> _Problem to solve_: Nothing may be dropped or added when the entries below are copied.

Data records:
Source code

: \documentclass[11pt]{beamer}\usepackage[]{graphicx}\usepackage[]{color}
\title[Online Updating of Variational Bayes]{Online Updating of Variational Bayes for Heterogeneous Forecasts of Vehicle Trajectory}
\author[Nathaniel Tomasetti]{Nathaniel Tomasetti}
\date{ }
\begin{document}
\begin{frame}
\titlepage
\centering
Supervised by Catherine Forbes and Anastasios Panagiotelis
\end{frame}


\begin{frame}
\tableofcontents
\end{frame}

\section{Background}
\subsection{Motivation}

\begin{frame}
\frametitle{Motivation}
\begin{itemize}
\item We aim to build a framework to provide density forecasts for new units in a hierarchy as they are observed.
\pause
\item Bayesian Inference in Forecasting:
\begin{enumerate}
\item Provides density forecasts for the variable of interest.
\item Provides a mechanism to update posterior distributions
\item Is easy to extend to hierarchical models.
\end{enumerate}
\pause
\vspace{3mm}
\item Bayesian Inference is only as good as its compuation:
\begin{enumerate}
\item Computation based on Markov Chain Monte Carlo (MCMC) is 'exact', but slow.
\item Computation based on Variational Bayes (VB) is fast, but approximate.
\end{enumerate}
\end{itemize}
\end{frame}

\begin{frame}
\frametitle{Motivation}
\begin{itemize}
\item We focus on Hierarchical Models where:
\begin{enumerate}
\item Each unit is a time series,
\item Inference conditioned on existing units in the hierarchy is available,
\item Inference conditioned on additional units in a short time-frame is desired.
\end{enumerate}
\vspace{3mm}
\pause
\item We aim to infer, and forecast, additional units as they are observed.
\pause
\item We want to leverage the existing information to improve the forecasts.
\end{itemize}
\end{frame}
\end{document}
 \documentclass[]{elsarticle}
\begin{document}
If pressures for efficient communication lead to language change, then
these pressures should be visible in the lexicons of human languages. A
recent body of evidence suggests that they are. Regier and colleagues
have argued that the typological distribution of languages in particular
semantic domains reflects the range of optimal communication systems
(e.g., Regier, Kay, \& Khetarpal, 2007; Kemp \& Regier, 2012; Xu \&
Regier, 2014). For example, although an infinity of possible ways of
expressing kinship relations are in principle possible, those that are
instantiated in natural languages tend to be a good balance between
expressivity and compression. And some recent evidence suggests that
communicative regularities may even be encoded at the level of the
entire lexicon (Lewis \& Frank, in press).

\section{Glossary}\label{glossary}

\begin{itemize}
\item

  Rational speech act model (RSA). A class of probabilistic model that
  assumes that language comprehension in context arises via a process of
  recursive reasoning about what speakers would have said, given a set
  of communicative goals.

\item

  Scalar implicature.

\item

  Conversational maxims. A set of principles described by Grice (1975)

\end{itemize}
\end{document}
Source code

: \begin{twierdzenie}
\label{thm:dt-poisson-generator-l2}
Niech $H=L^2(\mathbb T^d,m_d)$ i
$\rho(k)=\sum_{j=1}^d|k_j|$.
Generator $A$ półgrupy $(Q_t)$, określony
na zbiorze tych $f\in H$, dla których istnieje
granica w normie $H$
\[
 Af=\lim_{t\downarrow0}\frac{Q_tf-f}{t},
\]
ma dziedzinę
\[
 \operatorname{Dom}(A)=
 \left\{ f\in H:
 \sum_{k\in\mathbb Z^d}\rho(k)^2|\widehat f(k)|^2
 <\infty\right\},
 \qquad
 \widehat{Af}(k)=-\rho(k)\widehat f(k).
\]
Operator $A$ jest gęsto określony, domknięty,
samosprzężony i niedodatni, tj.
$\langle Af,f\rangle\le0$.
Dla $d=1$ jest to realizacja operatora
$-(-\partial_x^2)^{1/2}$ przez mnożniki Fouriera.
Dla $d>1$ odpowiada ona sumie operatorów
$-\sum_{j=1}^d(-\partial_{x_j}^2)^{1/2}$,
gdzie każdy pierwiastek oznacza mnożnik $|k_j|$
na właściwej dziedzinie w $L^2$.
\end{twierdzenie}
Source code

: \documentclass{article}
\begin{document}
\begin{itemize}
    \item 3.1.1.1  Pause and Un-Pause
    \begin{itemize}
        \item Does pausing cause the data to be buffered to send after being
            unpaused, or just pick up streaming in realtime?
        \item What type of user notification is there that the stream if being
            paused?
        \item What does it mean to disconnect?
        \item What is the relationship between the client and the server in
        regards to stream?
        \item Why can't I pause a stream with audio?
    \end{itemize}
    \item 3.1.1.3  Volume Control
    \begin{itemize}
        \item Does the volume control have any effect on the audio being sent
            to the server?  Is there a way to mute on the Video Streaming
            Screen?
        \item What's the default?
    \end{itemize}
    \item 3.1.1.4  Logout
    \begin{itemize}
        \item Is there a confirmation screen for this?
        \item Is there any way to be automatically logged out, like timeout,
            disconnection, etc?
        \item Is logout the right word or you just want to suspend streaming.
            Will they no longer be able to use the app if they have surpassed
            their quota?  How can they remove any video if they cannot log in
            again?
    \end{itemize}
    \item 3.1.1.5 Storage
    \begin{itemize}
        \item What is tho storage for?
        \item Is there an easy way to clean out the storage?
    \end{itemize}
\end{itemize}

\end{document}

> _Response to the task_:
Source code

: \documentclass[11pt]{beamer}\usepackage[]{graphicx}\usepackage[]{color}
\title[Online Updating of Variational Bayes]{Online Updating of Variational Bayes for Heterogeneous Forecasts of Vehicle Trajectory}
\author[Nathaniel Tomasetti]{Nathaniel Tomasetti}
\date{ }
\begin{document}
\begin{frame}
\titlepage
\centering
Supervised by Catherine Forbes and Anastasios Panagiotelis
\end{frame}


\begin{frame}
\tableofcontents
\end{frame}

\section{Background}
\subsection{Motivation}

\begin{frame}
\frametitle{Motivation}
\begin{itemize}
\item We aim to build a framework to provide density forecasts for new units in a hierarchy as they are observed.
\pause
\item Bayesian Inference in Forecasting:
\begin{enumerate}
\item Provides density forecasts for the variable of interest.
\item Provides a mechanism to update posterior distributions
\item Is easy to extend to hierarchical models.
\end{enumerate}
\pause
\vspace{3mm}
\item Bayesian Inference is only as good as its compuation:
\begin{enumerate}
\item Computation based on Markov Chain Monte Carlo (MCMC) is 'exact', but slow.
\item Computation based on Variational Bayes (VB) is fast, but approximate.
\end{enumerate}
\end{itemize}
\end{frame}

\begin{frame}
\frametitle{Motivation}
\begin{itemize}
\item We focus on Hierarchical Models where:
\begin{enumerate}
\item Each unit is a time series,
\item Inference conditioned on existing units in the hierarchy is available,
\item Inference conditioned on additional units in a short time-frame is desired.
\end{enumerate}
\vspace{3mm}
\pause
\item We aim to infer, and forecast, additional units as they are observed.
\pause
\item We want to leverage the existing information to improve the forecasts.
\end{itemize}
\end{frame}
\end{document}
 \documentclass[]{elsarticle}
\begin{document}
If pressures for efficient communication lead to language change, then
these pressures should be visible in the lexicons of human languages. A
recent body of evidence suggests that they are. Regier and colleagues
have argued that the typological distribution of languages in particular
semantic domains reflects the range of optimal communication systems
(e.g., Regier, Kay, \& Khetarpal, 2007; Kemp \& Regier, 2012; Xu \&
Regier, 2014). For example, although an infinity of possible ways of
expressing kinship relations are in principle possible, those that are
instantiated in natural languages tend to be a good balance between
expressivity and compression. And some recent evidence suggests that
communicative regularities may even be encoded at the level of the
entire lexicon (Lewis \& Frank, in press).

\section{Glossary}\label{glossary}

\begin{itemize}
\item

  Rational speech act model (RSA). A class of probabilistic model that
  assumes that language comprehension in context arises via a process of
  recursive reasoning about what speakers would have said, given a set
  of communicative goals.

\item

  Scalar implicature.

\item

  Conversational maxims. A set of principles described by Grice (1975)

\end{itemize}
\end{document}
Source code

: \begin{twierdzenie}
\label{thm:dt-poisson-generator-l2}
Niech $H=L^2(\mathbb T^d,m_d)$ i
$\rho(k)=\sum_{j=1}^d|k_j|$.
Generator $A$ półgrupy $(Q_t)$, określony
na zbiorze tych $f\in H$, dla których istnieje
granica w normie $H$
\[
 Af=\lim_{t\downarrow0}\frac{Q_tf-f}{t},
\]
ma dziedzinę
\[
 \operatorname{Dom}(A)=
 \left\{ f\in H:
 \sum_{k\in\mathbb Z^d}\rho(k)^2|\widehat f(k)|^2
 <\infty\right\},
 \qquad
 \widehat{Af}(k)=-\rho(k)\widehat f(k).
\]
Operator $A$ jest gęsto określony, domknięty,
samosprzężony i niedodatni, tj.
$\langle Af,f\rangle\le0$.
Dla $d=1$ jest to realizacja operatora
$-(-\partial_x^2)^{1/2}$ przez mnożniki Fouriera.
Dla $d>1$ odpowiada ona sumie operatorów
$-\sum_{j=1}^d(-\partial_{x_j}^2)^{1/2}$,
gdzie każdy pierwiastek oznacza mnożnik $|k_j|$
na właściwej dziedzinie w $L^2$.
\end{twierdzenie}
Source code

: \documentclass{article}
\begin{document}
\begin{itemize}
    \item 3.1.1.1  Pause and Un-Pause
    \begin{itemize}
        \item Does pausing cause the data to be buffered to send after being
            unpaused, or just pick up streaming in realtime?
        \item What type of user notification is there that the stream if being
            paused?
        \item What does it mean to disconnect?
        \item What is the relationship between the client and the server in
        regards to stream?
        \item Why can't I pause a stream with audio?
    \end{itemize}
    \item 3.1.1.3  Volume Control
    \begin{itemize}
        \item Does the volume control have any effect on the audio being sent
            to the server?  Is there a way to mute on the Video Streaming
            Screen?
        \item What's the default?
    \end{itemize}
    \item 3.1.1.4  Logout
    \begin{itemize}
        \item Is there a confirmation screen for this?
        \item Is there any way to be automatically logged out, like timeout,
            disconnection, etc?
        \item Is logout the right word or you just want to suspend streaming.
            Will they no longer be able to use the app if they have surpassed
            their quota?  How can they remove any video if they cannot log in
            again?
    \end{itemize}
    \item 3.1.1.5 Storage
    \begin{itemize}
        \item What is tho storage for?
        \item Is there an easy way to clean out the storage?
    \end{itemize}
\end{itemize}

\end{document}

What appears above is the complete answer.